Конечно, русская революция далеко не исчерпывается своей официальной идеологией. «Катастрофическая теория Карла Маркса» выступает как ее оболочка — не более. Да и это даже, пожалуй, не так: марксизм в ней, как известно, заменен «ленинизмом», специфически русской формой марксизма. Но живой Ленин был несравненно шире «ленинизма». В огромной фигуре Ленина пересекаются многие линии истории русской интеллигенции и вообще русской истории, живописной и суровой. Символично, что гробница Ленина в Москве расположена против исторического Лобного места и памятника Пожарскому и Минину. Однако и в Ленине, конечно, не умещается полностью живая стихия революции, широкая и удалая, как сама Русь, как незабвенная «птица-тройка», опоэтизированная бессмертным Гоголем.

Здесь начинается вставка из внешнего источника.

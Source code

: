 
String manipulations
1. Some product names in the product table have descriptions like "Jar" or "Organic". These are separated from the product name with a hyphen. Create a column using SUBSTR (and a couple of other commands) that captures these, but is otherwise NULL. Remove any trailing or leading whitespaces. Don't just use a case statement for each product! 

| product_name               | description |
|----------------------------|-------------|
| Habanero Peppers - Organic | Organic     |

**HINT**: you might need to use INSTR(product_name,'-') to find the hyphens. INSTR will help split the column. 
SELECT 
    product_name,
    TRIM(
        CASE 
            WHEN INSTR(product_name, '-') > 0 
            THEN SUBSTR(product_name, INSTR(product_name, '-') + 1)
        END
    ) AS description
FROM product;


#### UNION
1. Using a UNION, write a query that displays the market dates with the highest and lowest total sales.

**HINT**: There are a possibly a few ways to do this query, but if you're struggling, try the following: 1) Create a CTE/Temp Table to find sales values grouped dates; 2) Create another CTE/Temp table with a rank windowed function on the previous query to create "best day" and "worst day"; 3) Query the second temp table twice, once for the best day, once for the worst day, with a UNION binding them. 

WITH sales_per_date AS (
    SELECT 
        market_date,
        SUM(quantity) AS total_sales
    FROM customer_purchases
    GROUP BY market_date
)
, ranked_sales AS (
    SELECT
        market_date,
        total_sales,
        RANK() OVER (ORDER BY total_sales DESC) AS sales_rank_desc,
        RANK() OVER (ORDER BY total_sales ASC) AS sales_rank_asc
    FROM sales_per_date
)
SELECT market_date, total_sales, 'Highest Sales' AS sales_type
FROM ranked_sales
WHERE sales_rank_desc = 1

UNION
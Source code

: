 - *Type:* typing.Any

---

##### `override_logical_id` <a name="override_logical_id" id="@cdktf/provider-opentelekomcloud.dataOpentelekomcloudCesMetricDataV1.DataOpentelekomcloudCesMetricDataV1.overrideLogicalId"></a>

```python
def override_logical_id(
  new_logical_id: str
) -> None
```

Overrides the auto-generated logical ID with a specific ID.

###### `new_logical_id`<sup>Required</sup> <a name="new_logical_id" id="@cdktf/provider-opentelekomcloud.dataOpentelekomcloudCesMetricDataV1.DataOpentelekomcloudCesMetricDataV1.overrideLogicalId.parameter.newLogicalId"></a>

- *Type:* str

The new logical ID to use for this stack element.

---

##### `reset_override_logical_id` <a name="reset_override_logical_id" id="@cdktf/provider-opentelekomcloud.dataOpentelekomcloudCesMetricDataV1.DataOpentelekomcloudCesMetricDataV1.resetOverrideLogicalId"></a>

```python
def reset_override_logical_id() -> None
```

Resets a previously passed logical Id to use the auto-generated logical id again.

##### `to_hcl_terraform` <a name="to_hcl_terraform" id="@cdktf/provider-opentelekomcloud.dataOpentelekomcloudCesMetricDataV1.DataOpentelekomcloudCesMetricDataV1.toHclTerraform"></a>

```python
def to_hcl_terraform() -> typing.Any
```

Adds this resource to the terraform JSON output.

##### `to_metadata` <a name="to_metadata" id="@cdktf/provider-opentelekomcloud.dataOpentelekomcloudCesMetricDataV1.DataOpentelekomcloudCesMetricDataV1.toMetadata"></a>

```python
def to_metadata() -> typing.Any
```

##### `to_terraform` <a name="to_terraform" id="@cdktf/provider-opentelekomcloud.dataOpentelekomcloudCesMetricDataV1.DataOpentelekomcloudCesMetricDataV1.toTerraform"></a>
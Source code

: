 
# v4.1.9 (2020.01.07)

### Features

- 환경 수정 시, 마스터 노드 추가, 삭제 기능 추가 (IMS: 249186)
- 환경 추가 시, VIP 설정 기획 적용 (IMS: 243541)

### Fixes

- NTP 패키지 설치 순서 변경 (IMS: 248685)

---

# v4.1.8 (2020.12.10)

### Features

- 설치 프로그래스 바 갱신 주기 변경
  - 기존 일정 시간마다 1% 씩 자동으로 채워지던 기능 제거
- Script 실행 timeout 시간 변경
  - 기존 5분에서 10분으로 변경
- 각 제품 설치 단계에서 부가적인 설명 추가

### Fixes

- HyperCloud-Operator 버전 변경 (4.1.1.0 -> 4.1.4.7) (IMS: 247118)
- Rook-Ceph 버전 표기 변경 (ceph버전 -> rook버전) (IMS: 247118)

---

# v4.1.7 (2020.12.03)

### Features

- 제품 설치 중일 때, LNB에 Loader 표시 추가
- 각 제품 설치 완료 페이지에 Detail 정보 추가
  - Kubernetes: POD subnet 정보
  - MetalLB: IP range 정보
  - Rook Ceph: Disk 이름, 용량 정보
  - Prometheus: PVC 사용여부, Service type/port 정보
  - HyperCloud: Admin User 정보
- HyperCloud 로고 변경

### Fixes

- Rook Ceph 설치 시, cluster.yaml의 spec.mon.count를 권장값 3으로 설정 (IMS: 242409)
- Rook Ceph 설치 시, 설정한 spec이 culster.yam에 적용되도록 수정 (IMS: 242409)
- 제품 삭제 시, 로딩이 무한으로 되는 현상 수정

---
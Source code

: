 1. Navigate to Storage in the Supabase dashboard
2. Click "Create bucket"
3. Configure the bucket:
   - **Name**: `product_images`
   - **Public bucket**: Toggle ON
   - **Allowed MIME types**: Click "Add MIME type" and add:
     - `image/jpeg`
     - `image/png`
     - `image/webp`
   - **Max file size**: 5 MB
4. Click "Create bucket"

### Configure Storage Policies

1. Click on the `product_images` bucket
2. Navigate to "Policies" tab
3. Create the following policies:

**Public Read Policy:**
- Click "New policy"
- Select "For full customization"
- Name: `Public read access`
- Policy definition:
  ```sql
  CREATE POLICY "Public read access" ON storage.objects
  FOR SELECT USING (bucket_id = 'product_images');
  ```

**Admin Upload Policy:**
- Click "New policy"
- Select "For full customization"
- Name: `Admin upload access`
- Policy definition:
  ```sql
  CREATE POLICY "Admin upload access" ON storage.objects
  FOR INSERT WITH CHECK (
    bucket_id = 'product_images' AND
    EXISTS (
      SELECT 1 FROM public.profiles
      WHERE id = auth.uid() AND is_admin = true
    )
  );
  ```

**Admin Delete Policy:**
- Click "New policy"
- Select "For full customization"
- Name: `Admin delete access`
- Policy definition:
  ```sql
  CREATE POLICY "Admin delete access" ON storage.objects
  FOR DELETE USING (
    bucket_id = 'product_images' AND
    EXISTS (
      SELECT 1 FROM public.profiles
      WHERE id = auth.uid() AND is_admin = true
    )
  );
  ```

Проф. Дюги возмущается большевистской тиранией. Но он странным образом забывает великую французскую революцию. Разве возможна без тирании великая революция? Начиная с ниспровержения старого порядка, она ввергает страну сначала в анархию, чтобы затем ее преодолеть изнутри деспотизмом. Так было с Долгим парламентом и с Кромвелем в Англии. Так было с Национальным Конвентом и Бонапартом во Франции. Питт уже в конце 1789 года заявил, что «французы перешагнули через свободу». Но правильно ли исчерпывать «деспотизмом» характеристику великих революций? «Революция — это не событие только, это — эпоха» — говорил Ж. Де Мэстр. «Эпоха» русской революции еще далеко не кончилась и рано судить о ее плодах.